O decreto presidencial, que será publicado nesta terça-feira (15) no Diário Oficial da União, estabelece os procedimentos necessários para aplicação da Lei da Reciprocidade e cria um comitê para discutir os impactos e respostas ao tarifaço. O comitê reunirá representantes do governo e do setor privado, articulando ministérios como Desenvolvimento, Indústria, Comércio e Serviços (MDIC), Fazenda, Casa Civil e Relações Exteriores.
Antes dessa lei, o Brasil não possuía instrumentos legais para retaliar diretamente medidas comerciais unilaterais, dependendo apenas de ações junto à Organização Mundial do Comércio (OMC). Segundo o ministro da Casa Civil, Rui Costa, o decreto não menciona nominalmente os EUA, mas abre espaço para medidas rápidas de proteção comercial contra países que adotarem ações similares.
O vice-presidente e ministro do MDIC, Geraldo Alckmin, informou que duas reuniões com empresários já estão agendadas para esta terça-feira. A primeira, às 10h, com representantes da indústria — incluindo setores como aviões, aço, alumínio, celulose, máquinas, calçados, móveis e autopeças. Às 14h, será a vez dos exportadores do agronegócio, como suco de laranja, carne, frutas, mel, couro e pescado.
Alckmin destacou que o governo também buscará diálogo com empresas americanas instaladas no Brasil e entidades de comércio bilateral. “As empresas americanas também serão atingidas.
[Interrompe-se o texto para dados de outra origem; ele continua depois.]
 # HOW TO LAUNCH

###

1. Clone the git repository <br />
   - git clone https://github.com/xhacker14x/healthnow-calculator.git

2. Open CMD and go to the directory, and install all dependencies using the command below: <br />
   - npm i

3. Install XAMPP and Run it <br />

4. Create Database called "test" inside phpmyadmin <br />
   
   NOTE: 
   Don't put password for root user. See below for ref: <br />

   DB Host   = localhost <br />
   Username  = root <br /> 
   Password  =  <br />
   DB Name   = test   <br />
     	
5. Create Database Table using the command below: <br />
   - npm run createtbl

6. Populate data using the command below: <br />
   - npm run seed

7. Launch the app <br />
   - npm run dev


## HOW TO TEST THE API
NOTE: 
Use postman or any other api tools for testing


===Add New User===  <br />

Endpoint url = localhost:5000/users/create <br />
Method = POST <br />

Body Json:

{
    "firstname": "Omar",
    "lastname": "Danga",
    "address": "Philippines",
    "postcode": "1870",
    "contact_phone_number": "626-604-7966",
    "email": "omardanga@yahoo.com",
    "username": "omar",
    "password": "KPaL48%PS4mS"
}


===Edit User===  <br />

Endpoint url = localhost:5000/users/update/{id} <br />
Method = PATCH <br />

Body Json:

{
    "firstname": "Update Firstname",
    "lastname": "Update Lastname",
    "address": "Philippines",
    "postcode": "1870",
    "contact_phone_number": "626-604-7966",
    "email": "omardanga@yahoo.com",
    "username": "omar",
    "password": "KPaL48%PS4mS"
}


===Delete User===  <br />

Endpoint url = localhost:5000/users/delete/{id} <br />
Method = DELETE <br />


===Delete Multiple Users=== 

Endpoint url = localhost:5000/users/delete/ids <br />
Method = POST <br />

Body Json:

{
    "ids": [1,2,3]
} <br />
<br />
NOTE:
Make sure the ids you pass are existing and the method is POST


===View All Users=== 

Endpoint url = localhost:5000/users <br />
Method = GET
Vamos conversar com elas e com as entidades do comércio Brasil-EUA”, afirmou o vice-presidente.
Segundo ele, o objetivo das reuniões é ouvir as demandas do setor privado, entender os impactos do tarifaço e discutir possíveis contramedidas. Ele reforçou que, até o momento, o governo brasileiro não solicitou prorrogação de prazo nem apresentou propostas alternativas de alíquota ao governo americano. Alckmin ainda revelou que o Brasil fez uma proposta confidencial aos EUA há cerca de dois meses, mas não recebeu resposta.
O decreto de Lula marca o início de uma resposta organizada do Brasil diante das barreiras impostas por Trump, que foram classificadas pelo governo brasileiro como uma retaliação política relacionada a críticas ao Supremo Tribunal Federal e à defesa de Jair Bolsonaro. A expectativa é de que, nos próximos dias, sejam definidos os próximos passos para mitigar os danos à economia nacional e, se necessário, adotar medidas de retaliação comercial.